*The task:*
Copy out all of the data below exactly, so that no word differs from the original.
++++ Entries provided
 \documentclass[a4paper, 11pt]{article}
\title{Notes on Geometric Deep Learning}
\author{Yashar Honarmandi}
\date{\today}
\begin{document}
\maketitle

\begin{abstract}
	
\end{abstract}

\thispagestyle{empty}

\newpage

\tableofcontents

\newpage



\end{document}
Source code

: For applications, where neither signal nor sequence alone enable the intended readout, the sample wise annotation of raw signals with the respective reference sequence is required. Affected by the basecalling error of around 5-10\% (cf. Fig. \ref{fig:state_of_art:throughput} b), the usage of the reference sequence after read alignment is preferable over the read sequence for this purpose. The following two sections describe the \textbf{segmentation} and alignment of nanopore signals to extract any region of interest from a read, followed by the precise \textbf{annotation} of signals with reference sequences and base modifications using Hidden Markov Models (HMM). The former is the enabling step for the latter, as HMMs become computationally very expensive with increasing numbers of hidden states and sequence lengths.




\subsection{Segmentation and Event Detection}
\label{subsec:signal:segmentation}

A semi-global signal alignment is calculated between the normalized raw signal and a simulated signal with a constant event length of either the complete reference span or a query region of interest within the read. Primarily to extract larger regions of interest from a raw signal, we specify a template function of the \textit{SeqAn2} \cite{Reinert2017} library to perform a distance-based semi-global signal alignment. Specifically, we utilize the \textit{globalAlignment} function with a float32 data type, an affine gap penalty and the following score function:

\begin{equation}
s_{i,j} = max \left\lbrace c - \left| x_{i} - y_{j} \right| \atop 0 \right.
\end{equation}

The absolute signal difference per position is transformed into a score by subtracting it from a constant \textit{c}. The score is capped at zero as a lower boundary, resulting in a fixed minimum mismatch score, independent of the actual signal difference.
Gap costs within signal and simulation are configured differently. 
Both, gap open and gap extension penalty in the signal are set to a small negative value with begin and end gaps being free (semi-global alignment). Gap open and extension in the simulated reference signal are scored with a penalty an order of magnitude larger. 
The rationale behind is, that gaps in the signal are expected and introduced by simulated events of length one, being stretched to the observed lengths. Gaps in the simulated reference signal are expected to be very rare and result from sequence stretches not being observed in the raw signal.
++++++++
*Result below:*
 \documentclass[a4paper, 11pt]{article}
\title{Notes on Geometric Deep Learning}
\author{Yashar Honarmandi}
\date{\today}
\begin{document}
\maketitle

\begin{abstract}
	
\end{abstract}

\thispagestyle{empty}

\newpage

\tableofcontents

\newpage



\end{document}
Source code

: For applications, where neither signal nor sequence alone enable the intended readout, the sample wise annotation of raw signals with the respective reference sequence is required. Affected by the basecalling error of around 5-10\% (cf. Fig. \ref{fig:state_of_art:throughput} b), the usage of the reference sequence after read alignment is preferable over the read sequence for this purpose. The following two sections describe the \textbf{segmentation} and alignment of nanopore signals to extract any region of interest from a read, followed by the precise \textbf{annotation} of signals with reference sequences and base modifications using Hidden Markov Models (HMM). The former is the enabling step for the latter, as HMMs become computationally very expensive with increasing numbers of hidden states and sequence lengths.




\subsection{Segmentation and Event Detection}
\label{subsec:signal:segmentation}

A semi-global signal alignment is calculated between the normalized raw signal and a simulated signal with a constant event length of either the complete reference span or a query region of interest within the read. Primarily to extract larger regions of interest from a raw signal, we specify a template function of the \textit{SeqAn2} \cite{Reinert2017} library to perform a distance-based semi-global signal alignment. Specifically, we utilize the \textit{globalAlignment} function with a float32 data type, an affine gap penalty and the following score function:

\begin{equation}
s_{i,j} = max \left\lbrace c - \left| x_{i} - y_{j} \right| \atop 0 \right.
\end{equation}

The absolute signal difference per position is transformed into a score by subtracting it from a constant \textit{c}. The score is capped at zero as a lower boundary, resulting in a fixed minimum mismatch score, independent of the actual signal difference.
Gap costs within signal and simulation are configured differently. 
Both, gap open and gap extension penalty in the signal are set to a small negative value with begin and end gaps being free (semi-global alignment). Gap open and extension in the simulated reference signal are scored with a penalty an order of magnitude larger. 
The rationale behind is, that gaps in the signal are expected and introduced by simulated events of length one, being stretched to the observed lengths. Gaps in the simulated reference signal are expected to be very rare and result from sequence stretches not being observed in the raw signal.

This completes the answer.